- _What you have to do_
Please copy each line of the data that includes the string "системы".

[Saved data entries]
Content starts

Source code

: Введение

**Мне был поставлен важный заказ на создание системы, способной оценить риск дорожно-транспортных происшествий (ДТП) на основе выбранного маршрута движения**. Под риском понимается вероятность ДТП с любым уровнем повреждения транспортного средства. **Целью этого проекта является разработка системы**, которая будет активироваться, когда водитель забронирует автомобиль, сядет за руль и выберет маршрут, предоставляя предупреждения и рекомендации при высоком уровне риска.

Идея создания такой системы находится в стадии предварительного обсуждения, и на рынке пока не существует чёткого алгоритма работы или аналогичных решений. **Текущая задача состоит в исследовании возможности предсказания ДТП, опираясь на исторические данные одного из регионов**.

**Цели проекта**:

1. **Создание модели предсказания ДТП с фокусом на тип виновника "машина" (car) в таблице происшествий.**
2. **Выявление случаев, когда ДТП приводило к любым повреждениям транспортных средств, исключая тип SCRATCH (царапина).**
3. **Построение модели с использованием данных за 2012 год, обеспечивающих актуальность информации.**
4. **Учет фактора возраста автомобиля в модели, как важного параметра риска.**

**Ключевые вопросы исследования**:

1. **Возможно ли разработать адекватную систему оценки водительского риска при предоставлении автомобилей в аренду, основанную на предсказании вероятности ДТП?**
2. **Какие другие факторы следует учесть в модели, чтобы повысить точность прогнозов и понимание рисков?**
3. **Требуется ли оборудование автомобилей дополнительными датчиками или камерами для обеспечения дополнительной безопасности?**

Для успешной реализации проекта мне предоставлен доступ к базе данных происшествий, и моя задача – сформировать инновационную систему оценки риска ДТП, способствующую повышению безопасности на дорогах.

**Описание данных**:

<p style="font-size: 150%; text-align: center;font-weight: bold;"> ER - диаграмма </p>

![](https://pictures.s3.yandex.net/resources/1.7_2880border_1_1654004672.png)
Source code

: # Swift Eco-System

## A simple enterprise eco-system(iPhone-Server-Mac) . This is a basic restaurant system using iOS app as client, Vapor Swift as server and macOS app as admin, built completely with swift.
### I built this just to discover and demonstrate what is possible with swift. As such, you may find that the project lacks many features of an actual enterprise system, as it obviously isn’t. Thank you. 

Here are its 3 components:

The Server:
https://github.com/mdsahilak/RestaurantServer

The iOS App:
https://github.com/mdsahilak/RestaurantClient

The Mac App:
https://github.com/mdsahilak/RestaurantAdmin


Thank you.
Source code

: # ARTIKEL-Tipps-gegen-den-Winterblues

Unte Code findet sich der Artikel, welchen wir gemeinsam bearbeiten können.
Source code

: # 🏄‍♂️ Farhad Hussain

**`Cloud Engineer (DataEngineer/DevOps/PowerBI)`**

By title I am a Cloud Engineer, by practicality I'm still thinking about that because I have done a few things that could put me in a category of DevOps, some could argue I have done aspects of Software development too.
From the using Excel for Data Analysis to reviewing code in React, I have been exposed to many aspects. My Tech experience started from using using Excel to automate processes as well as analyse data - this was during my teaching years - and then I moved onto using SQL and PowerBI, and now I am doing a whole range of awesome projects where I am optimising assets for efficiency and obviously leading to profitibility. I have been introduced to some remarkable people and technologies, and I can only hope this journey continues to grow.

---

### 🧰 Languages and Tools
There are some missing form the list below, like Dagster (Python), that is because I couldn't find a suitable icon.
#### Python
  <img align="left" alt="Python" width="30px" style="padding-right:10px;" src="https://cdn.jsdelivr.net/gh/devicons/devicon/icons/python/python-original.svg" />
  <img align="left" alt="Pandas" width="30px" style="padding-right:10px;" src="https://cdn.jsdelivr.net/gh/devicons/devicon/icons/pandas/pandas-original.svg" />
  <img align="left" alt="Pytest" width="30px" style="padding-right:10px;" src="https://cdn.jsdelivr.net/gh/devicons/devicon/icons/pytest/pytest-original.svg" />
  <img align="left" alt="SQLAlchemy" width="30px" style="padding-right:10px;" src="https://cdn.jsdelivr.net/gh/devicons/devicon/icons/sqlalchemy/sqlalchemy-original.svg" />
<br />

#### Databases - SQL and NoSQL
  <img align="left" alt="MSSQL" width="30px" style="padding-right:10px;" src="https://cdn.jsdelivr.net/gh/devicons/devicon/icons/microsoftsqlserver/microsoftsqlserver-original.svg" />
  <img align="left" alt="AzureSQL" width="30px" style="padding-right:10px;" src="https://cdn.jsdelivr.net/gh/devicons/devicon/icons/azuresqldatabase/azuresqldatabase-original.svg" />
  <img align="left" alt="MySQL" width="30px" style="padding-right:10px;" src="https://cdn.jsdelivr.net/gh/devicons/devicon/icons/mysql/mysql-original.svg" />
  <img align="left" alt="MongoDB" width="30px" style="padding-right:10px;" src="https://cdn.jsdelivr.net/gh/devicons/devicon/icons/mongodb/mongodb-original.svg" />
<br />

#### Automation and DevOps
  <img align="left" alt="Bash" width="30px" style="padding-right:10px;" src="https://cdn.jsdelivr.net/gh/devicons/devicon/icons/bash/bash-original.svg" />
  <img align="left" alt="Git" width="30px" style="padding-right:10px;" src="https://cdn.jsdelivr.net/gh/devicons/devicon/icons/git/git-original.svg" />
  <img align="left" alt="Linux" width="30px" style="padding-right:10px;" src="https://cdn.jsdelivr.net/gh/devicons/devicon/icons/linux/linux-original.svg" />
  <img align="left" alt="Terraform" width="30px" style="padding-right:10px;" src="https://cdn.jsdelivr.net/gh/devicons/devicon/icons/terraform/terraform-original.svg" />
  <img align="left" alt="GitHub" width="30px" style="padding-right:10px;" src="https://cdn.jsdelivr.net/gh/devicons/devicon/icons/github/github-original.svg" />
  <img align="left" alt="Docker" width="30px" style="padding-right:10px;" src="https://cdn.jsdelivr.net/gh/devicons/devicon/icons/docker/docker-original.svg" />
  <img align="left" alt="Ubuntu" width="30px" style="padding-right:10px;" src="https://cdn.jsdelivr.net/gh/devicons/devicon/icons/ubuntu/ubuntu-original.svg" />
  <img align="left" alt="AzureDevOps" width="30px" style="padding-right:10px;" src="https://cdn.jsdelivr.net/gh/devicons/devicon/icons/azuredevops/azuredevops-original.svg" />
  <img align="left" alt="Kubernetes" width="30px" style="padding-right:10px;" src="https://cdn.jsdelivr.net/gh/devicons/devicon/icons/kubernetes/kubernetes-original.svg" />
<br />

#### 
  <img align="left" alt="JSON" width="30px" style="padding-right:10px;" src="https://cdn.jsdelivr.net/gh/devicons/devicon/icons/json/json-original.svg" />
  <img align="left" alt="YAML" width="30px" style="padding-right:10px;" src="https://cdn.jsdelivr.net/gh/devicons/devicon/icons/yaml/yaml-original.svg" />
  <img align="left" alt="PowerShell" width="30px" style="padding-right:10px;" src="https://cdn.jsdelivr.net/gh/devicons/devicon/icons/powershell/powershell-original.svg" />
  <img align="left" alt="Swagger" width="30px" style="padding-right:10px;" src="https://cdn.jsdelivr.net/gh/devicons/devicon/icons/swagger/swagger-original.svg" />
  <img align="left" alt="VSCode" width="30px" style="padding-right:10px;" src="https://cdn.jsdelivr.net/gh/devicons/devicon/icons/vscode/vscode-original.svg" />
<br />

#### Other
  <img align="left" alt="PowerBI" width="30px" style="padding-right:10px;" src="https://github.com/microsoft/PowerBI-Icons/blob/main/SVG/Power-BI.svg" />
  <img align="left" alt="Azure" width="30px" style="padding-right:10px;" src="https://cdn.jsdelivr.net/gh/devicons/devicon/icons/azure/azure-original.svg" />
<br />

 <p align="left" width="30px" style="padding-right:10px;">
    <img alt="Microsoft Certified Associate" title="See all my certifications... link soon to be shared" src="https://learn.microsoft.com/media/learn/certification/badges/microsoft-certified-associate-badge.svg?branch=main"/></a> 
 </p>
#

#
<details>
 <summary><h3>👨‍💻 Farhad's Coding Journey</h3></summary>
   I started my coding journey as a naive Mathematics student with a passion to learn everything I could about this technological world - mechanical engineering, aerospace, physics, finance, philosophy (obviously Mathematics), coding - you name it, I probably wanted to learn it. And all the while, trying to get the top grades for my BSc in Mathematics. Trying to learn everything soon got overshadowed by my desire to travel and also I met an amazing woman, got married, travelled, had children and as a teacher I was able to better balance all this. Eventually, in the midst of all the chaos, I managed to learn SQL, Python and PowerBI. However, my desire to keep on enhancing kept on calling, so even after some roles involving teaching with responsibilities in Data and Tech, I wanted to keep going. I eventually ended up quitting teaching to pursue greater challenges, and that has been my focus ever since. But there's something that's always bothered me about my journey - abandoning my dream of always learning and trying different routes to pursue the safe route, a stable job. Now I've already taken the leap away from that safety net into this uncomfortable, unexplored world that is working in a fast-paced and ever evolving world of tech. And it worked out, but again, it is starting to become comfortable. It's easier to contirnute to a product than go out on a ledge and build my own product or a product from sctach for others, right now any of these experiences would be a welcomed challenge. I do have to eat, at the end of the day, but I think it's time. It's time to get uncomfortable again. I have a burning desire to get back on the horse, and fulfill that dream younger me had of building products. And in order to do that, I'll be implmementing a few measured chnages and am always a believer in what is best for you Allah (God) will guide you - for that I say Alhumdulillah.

Content ends

- _Reply to the exercise_
**Мне был поставлен важный заказ на создание системы, способной оценить риск дорожно-транспортных происшествий (ДТП) на основе выбранного маршрута движения**. Под риском понимается вероятность ДТП с любым уровнем повреждения транспортного средства. **Целью этого проекта является разработка системы**, которая будет активироваться, когда водитель забронирует автомобиль, сядет за руль и выберет маршрут, предоставляя предупреждения и рекомендации при высоком уровне риска.
Идея создания такой системы находится в стадии предварительного обсуждения, и на рынке пока не существует чёткого алгоритма работы или аналогичных решений. **Текущая задача состоит в исследовании возможности предсказания ДТП, опираясь на исторические данные одного из регионов**.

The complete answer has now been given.